We kicked it off with the follow-up to last night’s news that Sam would be taking this evening off. You’ll recall – he told us that he had to take a caravan of inner city 8th graders on a camping trip to Wisconsin.
Abe has often told us about when they were younger — any time Sam got upset, he packed a suitcase and threatened to run away. Invariably, he’d stomp down the block, turning around before he ever reached the stop sign. So, I’m pretty sure that we assumed Sam was simply making another one of his dramatic, empty threats. Or, at the very least, he’d come to senses and show up tonight..?
Nope.
We checked in with Mr. Sam, live from the campground in East Troy, Wisconsin! And I bet you’re wondering — “Mr. Sam?” To the surprise of no one, before they even got out of Illinois, Sam had instructed all the kids to call him “Mr. Sam.” I wonder how many of ‘em tried jumping out the bus window as they hauled down I-94: “Hello kids, I’m Mr. Sam.” … “Geronimooooo!”
We found out that those who didn’t commit suicide were treated to one of Sam’s daylong discussions on professional wrestling. In a sweltering hot cabin, Mr. Sam presented the history of the Intercontinental Title and a demonstration on how to properly execute the 5-Knuckle Shuffle.
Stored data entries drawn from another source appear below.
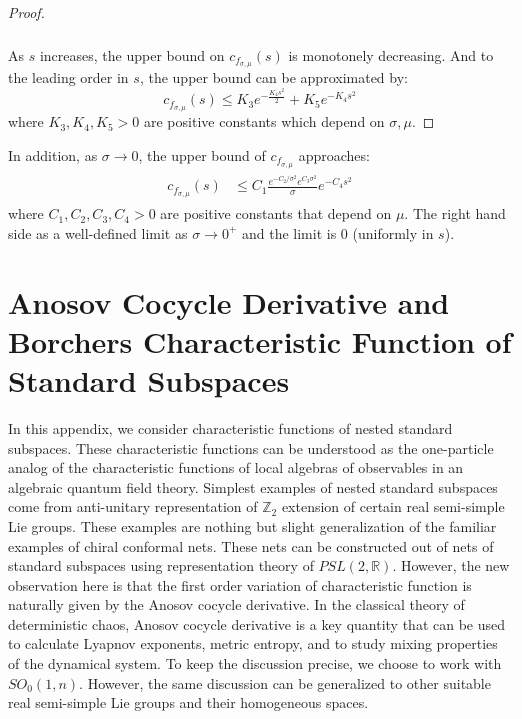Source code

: \documentclass[a4paper,11pt]{article}
\theoremstyle{definition}
\begin{document}
\begin{proof}
\begin{align}
\begin{split}
        \end{split}
    \end{align}
    As $s$ increases, the upper bound on $c_{f_{\sigma,\mu}}(s)$ is monotonely decreasing. And to the leading order in $s$, the upper bound can be approximated by:
    \begin{equation}
        c_{f_{\sigma,\mu}}(s) \leq K_3e^{-\frac{K_4 s^2}{2}} + K_5e^{-K_4 s^2}
    \end{equation}
    where $K_3, K_4, K_5 > 0$ are positive constants which depend on $\sigma, \mu$. 
\end{proof}
In addition, as $\sigma \rightarrow 0$, the upper bound of $c_{f_{\sigma, \mu}}$ approaches:
\begin{align}
    \begin{split}
        c_{f_{\sigma,\mu}}(s) &\leq C_1 \frac{e^{-C_2/\sigma^2}e^{C_3\sigma^2}}{\sigma}e^{-C_4s^2}
    \end{split}
\end{align}
where $C_1,C_2,C_3, C_4 > 0$ are positive constants that depend on $\mu$. The right hand side as a well-defined limit as $\sigma\rightarrow 0^+$ and the limit is $0$ (uniformly in $s$).
\section{Anosov Cocycle Derivative and Borchers Characteristic Function of Standard Subspaces}\label{app:classicalborchers}


In this appendix, we consider characteristic functions of nested standard subspaces. These characteristic functions can be understood as the one-particle analog of the characteristic functions of local algebras of observables in an algebraic quantum field theory. Simplest examples of nested standard subspaces come from anti-unitary representation of $\mathbb{Z}_2$ extension of certain real semi-simple Lie groups. These examples are nothing but slight generalization of the familiar examples of chiral conformal nets. These nets can be constructed out of nets of standard subspaces using representation theory of $PSL(2,\mathbb{R})$. However, the new observation here is that the first order variation of characteristic function is naturally given by the Anosov cocycle derivative. In the classical theory of deterministic chaos, Anosov cocycle derivative is a key quantity that can be used to calculate Lyapnov exponents, metric entropy, and to study mixing properties of the dynamical system. To keep the discussion precise, we choose to work with $SO_0(1,n)$. However, the same discussion can be generalized to other suitable real semi-simple Lie groups and their homogeneous spaces.
\end{document}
Sam’s only wrestling-related fail of the afternoon was his Rey Mysterio mask. He was really hoping it’d be a huge hit, not accounting for the fact that all Mexican kids view a Luchador mask as a vital piece of clothing. They weren’t impressed. Which was especially hilarious after learning this next nugget of info..
Last night, Sam was convinced that his cabin would be crawling with violent young thugs looking to stab him in his sleep. Well, after arriving at the campgrounds, Sam stepped off the bus, grabbed his clipboard and gathered his group – Mr. Sam was in charge of the mentally challenged cabin!
Sam Kanan Quotebook: “What am I wearing, Abe? I’m wearing all Nike gear because I don’t want any tick bites, you moron.” Apparently, ticks hate Nike.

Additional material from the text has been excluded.